`count(where:)` on Sequence

collection

(Paul Cantrell) #17

.lazy is indeed a wonderful and powerful tool! I’d like to see it more widely known and used, and also supported in more situations in the stdlib. No argument there!

I’d respectfully disagree with this. The point of convenience methods is not merely to hide complexity from beginners, but also:

  • to make code more readable and information-bearing by reducing the verbose repetition of common patterns, and
  • to reduce the surface area for bugs inherent in such repetitions.

Understanding the more verbose form does not mitigate these problems; on the contrary, it exacerbates them. A conditioned “oh, I know that pattern” response leads to skimming, and thus to code blindness. Ergonomics doesn’t just save keystrokes; it prevents bugs.

There are in fact very few methods that we strictly need on Sequence and Collection; most of them are just conveniences (semantically, at least). Why do we need .count when you can just do .reduce(0) { c, _ in c + 1 }? Even if compiler magic made it so there were no performance difference, .count would still pull its weight. This:

let hasDuplicates = (items.count != Set(items).count)

…is simply more readable than this:

let hasDuplicates = (items.reduce(0) { c, _ in c + 1 } != Set(items).reduce(0) { c, _ in c + 1 })

…and this version has a subtle bug that is very hard to spot in all the visual noise:

let hasDuplicates = (items.reduce(0) { c, _ in c + 1 } != Set(items).reduce(0) { _, c in c + 1 })

None of that is to say a word against .lazy, long may it live! It is to say rather that the fact that a new method is purely a convenience does not make it undesirable; rather, we should think about the tradeoff between having crisper, more readable code versus having a smaller API footprint. In this case, that tradeoff squarely favors count(where:).


(Soroush Khanlou) #18

I’m not sure I follow here — which protocol should it go on if not Sequence? Set’s conformance would always return 1 or 0, but I think that’s actually okay?

It also raises another interesting question: what should the NSCountedSet (or any multiset) implementation return? With a naive implementation, NSCountedSet currently returns 1 (the cast to Int is because NSCountedSet isn’t generic (yet?)):

let cs = NSCountedSet(array: [1, 1, 2, 3, 3, 3])

cs.count // => 3

Array(cs) // => [3, 1, 2]

let m = cs.count({ $0 as?
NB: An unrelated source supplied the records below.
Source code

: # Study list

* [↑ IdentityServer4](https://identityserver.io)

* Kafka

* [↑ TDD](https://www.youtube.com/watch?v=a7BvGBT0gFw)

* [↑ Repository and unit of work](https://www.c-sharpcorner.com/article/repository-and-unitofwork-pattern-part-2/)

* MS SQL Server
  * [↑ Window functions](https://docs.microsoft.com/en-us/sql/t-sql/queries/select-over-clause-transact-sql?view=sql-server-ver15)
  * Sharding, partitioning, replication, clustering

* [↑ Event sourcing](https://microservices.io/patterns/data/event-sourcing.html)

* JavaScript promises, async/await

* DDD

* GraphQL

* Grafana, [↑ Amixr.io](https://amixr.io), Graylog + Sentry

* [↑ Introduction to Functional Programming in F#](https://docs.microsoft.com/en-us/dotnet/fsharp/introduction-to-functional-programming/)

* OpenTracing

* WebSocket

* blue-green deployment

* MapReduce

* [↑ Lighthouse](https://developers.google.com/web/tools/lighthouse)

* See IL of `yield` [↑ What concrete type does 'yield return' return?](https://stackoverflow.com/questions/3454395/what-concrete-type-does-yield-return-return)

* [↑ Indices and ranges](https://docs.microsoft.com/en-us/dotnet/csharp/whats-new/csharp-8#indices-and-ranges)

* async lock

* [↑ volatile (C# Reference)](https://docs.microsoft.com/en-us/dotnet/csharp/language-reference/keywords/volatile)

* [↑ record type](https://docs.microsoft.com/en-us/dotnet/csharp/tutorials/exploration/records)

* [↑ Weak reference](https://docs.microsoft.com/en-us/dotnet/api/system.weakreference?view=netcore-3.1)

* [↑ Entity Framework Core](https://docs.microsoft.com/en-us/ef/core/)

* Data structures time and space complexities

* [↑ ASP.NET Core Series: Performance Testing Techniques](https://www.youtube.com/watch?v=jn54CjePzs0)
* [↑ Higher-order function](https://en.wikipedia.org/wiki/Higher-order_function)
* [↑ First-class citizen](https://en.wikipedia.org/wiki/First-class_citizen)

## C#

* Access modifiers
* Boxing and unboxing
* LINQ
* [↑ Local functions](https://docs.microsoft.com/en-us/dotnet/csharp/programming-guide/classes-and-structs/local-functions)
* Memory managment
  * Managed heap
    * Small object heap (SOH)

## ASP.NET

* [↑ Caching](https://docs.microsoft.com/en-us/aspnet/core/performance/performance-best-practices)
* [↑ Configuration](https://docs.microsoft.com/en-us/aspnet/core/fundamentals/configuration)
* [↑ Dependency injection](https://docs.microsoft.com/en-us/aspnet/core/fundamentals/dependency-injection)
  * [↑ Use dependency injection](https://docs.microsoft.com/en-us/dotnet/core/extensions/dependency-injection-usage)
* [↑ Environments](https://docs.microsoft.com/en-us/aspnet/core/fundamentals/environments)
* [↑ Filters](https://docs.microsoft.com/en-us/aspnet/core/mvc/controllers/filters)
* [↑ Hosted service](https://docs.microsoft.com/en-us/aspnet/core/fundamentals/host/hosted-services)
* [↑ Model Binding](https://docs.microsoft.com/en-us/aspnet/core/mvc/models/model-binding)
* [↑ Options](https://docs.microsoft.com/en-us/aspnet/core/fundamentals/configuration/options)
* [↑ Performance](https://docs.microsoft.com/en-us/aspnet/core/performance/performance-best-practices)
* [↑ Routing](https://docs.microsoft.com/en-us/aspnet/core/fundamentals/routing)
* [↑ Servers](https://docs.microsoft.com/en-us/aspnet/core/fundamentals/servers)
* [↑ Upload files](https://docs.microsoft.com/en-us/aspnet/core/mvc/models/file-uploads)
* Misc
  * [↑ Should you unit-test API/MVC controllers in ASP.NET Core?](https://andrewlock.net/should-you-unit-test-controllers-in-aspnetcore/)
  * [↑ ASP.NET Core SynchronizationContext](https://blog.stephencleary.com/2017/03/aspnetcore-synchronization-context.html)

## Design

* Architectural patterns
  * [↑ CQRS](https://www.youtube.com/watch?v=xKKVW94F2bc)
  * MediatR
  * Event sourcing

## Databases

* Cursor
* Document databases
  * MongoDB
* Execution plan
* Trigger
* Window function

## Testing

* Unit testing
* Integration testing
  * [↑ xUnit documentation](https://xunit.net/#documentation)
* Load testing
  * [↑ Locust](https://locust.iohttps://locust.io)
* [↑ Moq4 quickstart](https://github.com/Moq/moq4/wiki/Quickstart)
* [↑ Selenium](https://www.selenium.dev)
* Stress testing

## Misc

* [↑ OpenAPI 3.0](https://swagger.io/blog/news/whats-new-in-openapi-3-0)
Int == 1}) // => 1

I think the correct answer here is to return that there are 2 elements that pass the test?


(Anthony Latsis) #19

Well, formally it’s okay, but in practice it’s kind of redundant. It becomes a second contains(Element).

A set should return 1 or 0, by definition, could you clarify why 2 elements?


(Soroush Khanlou) #20

Because NSCountedSet isn’t generic, it’s hard to show. But imagine NSCountedSet were generic, and we constructed one that was generic over an Equatable type, like Int. If that were the case, we’d get count(of:), right?

 let cs = NSCountedSet(array: [1, 1, 2, 3, 3, 3]) // => imagine this is an NSCountedSet<Int>

// inherited from this pitch
cs.count(of: 1) // => 1 

// part of the NSCountedSet API
cs.count(for: 1) // => 2

I think these two methods should return the same thing, otherwise it would be very confusing for end users.


(Anthony Latsis) #21

I don’t think it would be appropriate for count(of:) to return 1 or 0 in NSCountedSet, but having it behave like count(for:) is redundant. Substituting count(for:) with count(of:) is not a good idea as well, since it changes the method’s semantics. But actually, maybe it’s not that bad of an idea.

By the way, we don’t have an isUnique property for sequences…What do you think? It sounds ambiguous in the context of NSCountedSet though.


(Ben Cohen) #22

This is an important point. One of the criteria we’ve discussed before for justifying addition to the standard library is that it helps people avoid common correctness or performance traps.

To run down the full list, I think this qualifies on a number of levels:

Readability: array.count(where: predicate) is much more readable at a glance than the composed alternatives using lazy.filter or reduce.
Commonality: this is always a subjective one, but I think it’s clear this is a common need, and not tied to a specific domain.
Performance: This implementation avoids a performance pitfall of creating an intermediate array. There’s also an argument that the Equatable version should be a customization point since some collections can implement it more efficiently (cue @jrose expressing concern we have too many of those).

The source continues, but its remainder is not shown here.